Alguns dirão que o sucateamento é proposital. Do outro lado, afirmam que o problema é o ponto de ônibus trazendo gente de toda a cidade pra aquele pedaço. Bobagens. Daqui, acho que o Porto é um dos termômetros da nossa alma e que a boa mistura, naturalíssima e sem regras, sempre foi, ali, o maior charme. Aquele lugar parecia "acontecer paralelamente", digamos. Livre e paradisíaco de um jeito especial. Do maconheiro à dondoca, do rico ao pobre, da família à pegação, da natação de bebês aos bêbados, dos atletas aos velhos boêmios de fim de tarde, dos gringos deslumbrados aos vizinhos acostumadíssimos, tudo e todos sempre estiveram à vontade, enquanto éramos mais saudáveis. Até que adoecemos e levamos o Porto a esse lugar. Sintoma grave. Febre alta. Convulsão.

Na última quarta, assistindo ao telejornal, vi, pela primeira vez, o Porto tomado por gente de um só tipo e é óbvio que não ia prestar.
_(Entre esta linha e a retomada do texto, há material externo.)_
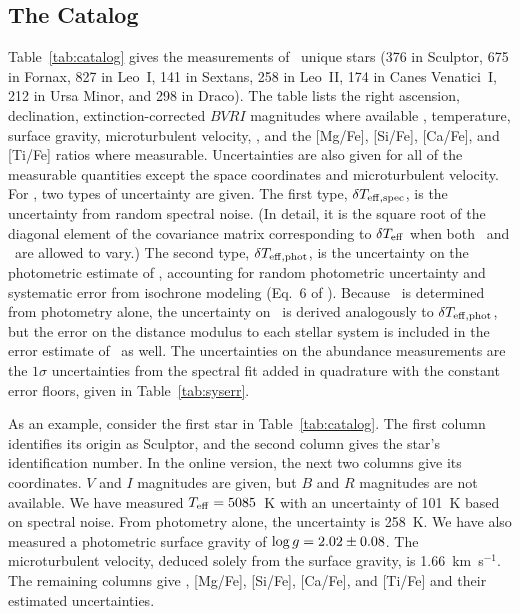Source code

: \documentclass{emulateapj}
\begin{document}
\subsection{The Catalog}
\label{sec:catalog}

Table~\ref{tab:catalog} gives the measurements of \ndsphstars\ unique
stars (376 in Sculptor, 675 in Fornax, 827 in Leo~I, 141 in Sextans,
258 in Leo~II, 174 in Canes Venatici~I, 212 in Ursa Minor, and 298 in
Draco).  The table lists the right ascension, declination,
extinction-corrected $BVRI$ magnitudes where available
\citep[sometimes converted from $ugriz$ following][]{jor06},
temperature, surface gravity, microturbulent velocity, \feh, and the
[Mg/Fe], [Si/Fe], [Ca/Fe], and [Ti/Fe] ratios where measurable.
Uncertainties are also given for all of the measurable quantities
except the space coordinates and microturbulent velocity.  For \teff,
two types of uncertainty are given.  The first type, $\delta
T_{\rm{eff,spec}}$, is the uncertainty from random spectral noise.
(In detail, it is the square root of the diagonal element of the
covariance matrix corresponding to $\delta T_{\rm eff}$ when both
\teff\ and \feh\ are allowed to vary.)  The second type, $\delta
T_{\rm{eff,phot}}$, is the uncertainty on the photometric estimate of
\teff, accounting for random photometric uncertainty and systematic
error from isochrone modeling (Eq.~6 of \citeauthor*{kir09}).  Because
\logg\ is determined from photometry alone, the uncertainty on
\logg\ is derived analogously to $\delta T_{\rm{eff,phot}}$, but the
error on the distance modulus to each stellar system is included in
the error estimate of \logg\ as well.  The uncertainties on the
abundance measurements are the $1 \sigma$ uncertainties from the
spectral fit added in quadrature with the constant error floors, given
in Table~\ref{tab:syserr}.

As an example, consider the first star in Table~\ref{tab:catalog}.
The first column identifies its origin as Sculptor, and the second
column gives the star's identification number.  In the online version,
the next two columns give its coordinates.  $V$ and $I$ magnitudes are
given, but $B$ and $R$ magnitudes are not available.  We have measured
$T_{\rm eff} = 5085$~K with an uncertainty of 101~K based on spectral
noise.  From photometry alone, the uncertainty is 258~K.  We have also
measured a photometric surface gravity of $\log g = 2.02 \pm 0.08$.
The microturbulent velocity, deduced solely from the surface gravity,
is 1.66~km~s$^{-1}$.  The remaining columns give \feh, [Mg/Fe],
[Si/Fe], [Ca/Fe], and [Ti/Fe] and their estimated uncertainties.
\end{document}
A praia passou a pertencer ao tipo de gente que pula e joga crianças pela balaustrada, para furar o controle que pretende preservar a saúde de todos/as. No meio de uma pandemia, comerciantes emprestavam as próprias camisetas para que clientes vestissem e passassem pelo bloqueio, enganando a fiscalização. Pura bandidagem. É fim de linha, eu acho. O Porto perdeu a poesia e eu perdi o Porto. Agora, ele é de gente que toca fogo em pessoas e atira. Gente do tipo violenta, esse tipo que encontramos em todas as classes sociais. O Porto não é mais de todos e todas. Agora, é dos ratos, dos pombos e dos (nada doces) bárbaros. É a nossa deterioração coletiva impressa no cartão postal. Idiotizados que somos, capaz de ainda ter quem diga "só alegria!", numa piada de mau gosto, naquela caótica beira-mar. Pra continuar no baianês, prefiro dizer que "ficou na saudade". Como uma dolorosa metáfora do que nos transformamos, o Porto se recolhe, deixa de ser. Ao ver aquela imagens, não penso em nada além de cortinas fechadas. É o fim de uma era naquela praia que já foi bem mais do que areia e mar.